We evaluated 13 patients (46.15% were male), who had a diagnosis of stroke in previous 6 months. The patients showed subacute onset of Parkinson’s-like movement (3-6 months) after ischemic stroke (thalamus or internal capsule areas) with concomitant finding of leukoencephalopathy detected by brain imaging Computed Tomography (CT) or Magnetic Resonance Imaging (MRI). All patients also had neuropsychological alterations such as depression, apathy, impaired memory or attention.
At baseline, the MDS-UPDRS Part III score was 18 points (as median; min 8, max 25), MoCA score was 28 points (as median; min 25, max 30), MMSE score was 26.8 points (as median; min 25 max 29.1), NPI score was 3 points (as median; min 1 max 7) and BDI II score was 13 points (as median; min 8 max 20). All patients experienced an overall reduction in scores of sections I-III UPDRS at T1 and T2 respect to T0 scores (p<0.005). Regard to the cognitive response, the MMSE and MoCA not showed a significant improvement of the scores at both T1 and T2 respect to T0. In NPI we observed a scores reduction at time T1 and T2 (p<0.05). Furthermore, a significant change in the BDI-II was observed in T1 and T2 respect to T0 scores (p<0.005).

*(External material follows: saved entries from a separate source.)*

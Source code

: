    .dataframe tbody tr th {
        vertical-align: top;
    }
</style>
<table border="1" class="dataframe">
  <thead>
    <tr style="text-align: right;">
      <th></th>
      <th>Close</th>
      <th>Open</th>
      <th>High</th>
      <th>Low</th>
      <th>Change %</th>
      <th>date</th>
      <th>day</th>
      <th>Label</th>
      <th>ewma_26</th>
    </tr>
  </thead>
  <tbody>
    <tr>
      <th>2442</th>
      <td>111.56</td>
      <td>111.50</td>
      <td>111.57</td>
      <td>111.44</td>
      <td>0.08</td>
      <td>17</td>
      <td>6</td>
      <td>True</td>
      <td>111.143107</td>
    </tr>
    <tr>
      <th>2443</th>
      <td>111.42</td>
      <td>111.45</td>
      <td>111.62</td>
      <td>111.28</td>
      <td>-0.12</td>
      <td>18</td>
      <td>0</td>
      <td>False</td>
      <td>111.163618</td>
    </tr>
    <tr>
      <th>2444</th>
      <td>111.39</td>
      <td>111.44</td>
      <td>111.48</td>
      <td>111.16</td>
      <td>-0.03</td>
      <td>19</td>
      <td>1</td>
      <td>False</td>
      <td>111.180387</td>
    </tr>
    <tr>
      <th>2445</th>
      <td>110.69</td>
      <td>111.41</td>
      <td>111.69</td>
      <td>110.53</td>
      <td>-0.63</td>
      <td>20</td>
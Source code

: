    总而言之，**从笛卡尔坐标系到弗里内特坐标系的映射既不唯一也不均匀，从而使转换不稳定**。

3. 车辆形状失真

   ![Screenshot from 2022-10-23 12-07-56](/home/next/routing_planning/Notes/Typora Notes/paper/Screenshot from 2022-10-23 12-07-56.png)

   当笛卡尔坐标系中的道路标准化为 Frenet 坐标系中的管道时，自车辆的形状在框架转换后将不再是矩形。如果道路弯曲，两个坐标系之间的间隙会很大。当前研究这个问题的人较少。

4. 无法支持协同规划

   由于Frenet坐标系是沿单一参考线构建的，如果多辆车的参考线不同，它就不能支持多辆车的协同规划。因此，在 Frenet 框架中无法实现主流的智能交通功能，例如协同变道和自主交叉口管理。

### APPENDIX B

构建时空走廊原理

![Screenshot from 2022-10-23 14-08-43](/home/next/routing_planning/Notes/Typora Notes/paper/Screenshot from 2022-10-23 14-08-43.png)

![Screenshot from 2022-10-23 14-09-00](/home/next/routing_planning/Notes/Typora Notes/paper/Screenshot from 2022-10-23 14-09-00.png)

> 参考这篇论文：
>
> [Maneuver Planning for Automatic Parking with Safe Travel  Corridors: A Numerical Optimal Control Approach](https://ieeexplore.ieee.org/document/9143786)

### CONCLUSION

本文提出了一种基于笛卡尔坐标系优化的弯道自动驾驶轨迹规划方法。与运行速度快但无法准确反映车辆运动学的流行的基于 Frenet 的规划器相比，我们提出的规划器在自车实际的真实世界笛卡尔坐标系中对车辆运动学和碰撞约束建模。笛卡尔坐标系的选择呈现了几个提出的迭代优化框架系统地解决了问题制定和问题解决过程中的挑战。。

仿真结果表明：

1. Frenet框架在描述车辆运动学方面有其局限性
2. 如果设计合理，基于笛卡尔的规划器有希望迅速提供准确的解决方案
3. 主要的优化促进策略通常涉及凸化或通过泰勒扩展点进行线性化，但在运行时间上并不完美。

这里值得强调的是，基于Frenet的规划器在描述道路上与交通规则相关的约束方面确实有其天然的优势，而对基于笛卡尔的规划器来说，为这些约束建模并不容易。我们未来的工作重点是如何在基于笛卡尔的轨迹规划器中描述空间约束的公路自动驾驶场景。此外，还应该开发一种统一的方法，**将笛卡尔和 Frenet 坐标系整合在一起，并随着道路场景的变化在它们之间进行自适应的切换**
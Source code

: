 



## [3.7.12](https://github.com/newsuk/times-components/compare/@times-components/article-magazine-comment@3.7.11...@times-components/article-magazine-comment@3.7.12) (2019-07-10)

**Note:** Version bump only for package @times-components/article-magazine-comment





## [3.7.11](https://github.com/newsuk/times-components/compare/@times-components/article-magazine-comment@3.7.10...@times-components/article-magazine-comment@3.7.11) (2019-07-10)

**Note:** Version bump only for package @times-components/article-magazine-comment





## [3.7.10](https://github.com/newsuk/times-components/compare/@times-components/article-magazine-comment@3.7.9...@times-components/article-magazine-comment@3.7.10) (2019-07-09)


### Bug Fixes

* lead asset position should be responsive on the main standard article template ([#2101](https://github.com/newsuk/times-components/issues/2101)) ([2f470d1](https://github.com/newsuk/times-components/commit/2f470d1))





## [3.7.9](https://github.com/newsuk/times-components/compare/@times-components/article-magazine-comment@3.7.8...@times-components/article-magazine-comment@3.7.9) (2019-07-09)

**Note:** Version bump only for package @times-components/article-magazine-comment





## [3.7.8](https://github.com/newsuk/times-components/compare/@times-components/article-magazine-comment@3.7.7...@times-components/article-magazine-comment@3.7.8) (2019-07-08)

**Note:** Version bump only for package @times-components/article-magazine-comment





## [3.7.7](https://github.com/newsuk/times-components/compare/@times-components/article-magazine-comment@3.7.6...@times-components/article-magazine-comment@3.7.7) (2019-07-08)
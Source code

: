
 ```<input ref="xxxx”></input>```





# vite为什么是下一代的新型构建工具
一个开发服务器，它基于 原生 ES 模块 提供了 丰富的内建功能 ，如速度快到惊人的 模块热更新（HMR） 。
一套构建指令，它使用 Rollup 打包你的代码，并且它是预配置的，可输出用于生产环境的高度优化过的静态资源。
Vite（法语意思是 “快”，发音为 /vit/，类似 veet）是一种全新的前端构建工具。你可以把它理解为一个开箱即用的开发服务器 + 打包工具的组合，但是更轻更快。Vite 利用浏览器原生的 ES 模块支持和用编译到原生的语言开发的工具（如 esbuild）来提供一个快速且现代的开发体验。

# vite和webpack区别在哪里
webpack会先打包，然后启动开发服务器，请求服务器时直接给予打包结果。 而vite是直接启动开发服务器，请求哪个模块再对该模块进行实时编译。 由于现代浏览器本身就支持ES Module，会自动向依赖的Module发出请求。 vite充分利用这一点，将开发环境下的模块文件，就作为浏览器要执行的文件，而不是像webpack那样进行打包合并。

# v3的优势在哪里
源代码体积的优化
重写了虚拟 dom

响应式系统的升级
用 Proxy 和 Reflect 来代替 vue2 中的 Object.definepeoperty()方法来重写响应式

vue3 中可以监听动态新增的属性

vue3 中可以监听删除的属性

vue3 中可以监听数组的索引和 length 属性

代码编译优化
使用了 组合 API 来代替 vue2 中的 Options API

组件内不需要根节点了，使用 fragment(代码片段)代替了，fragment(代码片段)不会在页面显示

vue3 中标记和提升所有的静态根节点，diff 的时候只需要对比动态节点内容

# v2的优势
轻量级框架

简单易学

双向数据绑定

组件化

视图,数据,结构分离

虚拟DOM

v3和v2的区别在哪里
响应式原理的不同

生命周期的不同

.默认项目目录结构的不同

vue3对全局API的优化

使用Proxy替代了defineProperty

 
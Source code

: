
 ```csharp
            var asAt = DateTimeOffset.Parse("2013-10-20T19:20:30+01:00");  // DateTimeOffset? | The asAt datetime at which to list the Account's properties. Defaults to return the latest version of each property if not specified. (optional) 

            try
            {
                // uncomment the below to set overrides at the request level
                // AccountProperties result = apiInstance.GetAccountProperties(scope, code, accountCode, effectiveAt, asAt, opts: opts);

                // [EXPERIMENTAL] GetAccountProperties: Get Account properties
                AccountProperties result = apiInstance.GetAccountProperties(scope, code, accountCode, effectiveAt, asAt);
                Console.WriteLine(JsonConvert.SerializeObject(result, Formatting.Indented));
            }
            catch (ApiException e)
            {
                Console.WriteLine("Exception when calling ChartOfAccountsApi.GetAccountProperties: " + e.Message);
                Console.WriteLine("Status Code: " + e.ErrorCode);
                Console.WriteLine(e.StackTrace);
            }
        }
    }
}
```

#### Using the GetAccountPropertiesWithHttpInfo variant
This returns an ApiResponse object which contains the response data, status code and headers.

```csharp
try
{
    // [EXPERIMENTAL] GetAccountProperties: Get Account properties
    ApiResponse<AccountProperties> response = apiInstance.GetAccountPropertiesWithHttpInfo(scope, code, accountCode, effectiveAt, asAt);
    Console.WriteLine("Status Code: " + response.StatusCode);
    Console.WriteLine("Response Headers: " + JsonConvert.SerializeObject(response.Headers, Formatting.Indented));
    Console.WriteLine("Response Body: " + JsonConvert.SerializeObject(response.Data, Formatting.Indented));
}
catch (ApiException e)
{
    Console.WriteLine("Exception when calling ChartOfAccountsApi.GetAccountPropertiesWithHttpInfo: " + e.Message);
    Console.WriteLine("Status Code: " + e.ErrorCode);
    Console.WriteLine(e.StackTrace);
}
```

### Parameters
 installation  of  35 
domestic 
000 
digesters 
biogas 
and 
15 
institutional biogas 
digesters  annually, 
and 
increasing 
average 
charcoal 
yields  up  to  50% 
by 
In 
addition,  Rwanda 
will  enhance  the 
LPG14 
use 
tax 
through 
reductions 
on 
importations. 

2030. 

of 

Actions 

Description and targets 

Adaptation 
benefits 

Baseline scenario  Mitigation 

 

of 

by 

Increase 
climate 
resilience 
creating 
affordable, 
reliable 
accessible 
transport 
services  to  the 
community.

In our study, the clinical response to dopaminergic treatment with transdermal rotigotine showed a significant improvement in symptoms of motor and non-motor sphere in patients with VP. Previous studies reported poorly response to L-dopa in only one-fifth of the patients with VP or a transient response to treatment in only 38 % of the patients [12,13]. On the other hand, Zijlmans et al. had shown a good response to L-dopa in VP principally in patients with macroscopic infarcts or lacunae caused by enlarged perivascular species in the basal ganglia or lesions close to nigrostriatal pathway . Rotigotine is a potent agonist at dopamine D1 receptors as well as at dopamine D2 and D3 receptors but shows a lower potency at D4 and D5 receptors . Rotigotine represents a new drug with a good efficacy and tolerability used as transdermal patch in patients with early (in monotherapy) or advanced (in combination with levodopa) PD and also in restless legs syndrome [16-18]. The transdermal delivery of rotigotine allows obtaining continuous dopaminergic stimulation during 24 h which in turn leads to continuous receptor stimulation thus miming physiological nigrostriatal function.
Even though it is an open label, non-randomized and consists of a small sample not controlled, it is interesting to note that the dopaminergic treatment with transdermal dopamino-agonist rotigotine seems to possess extreme rational, despite the pharmacological management of these patients remain in part conditioned by personal experience.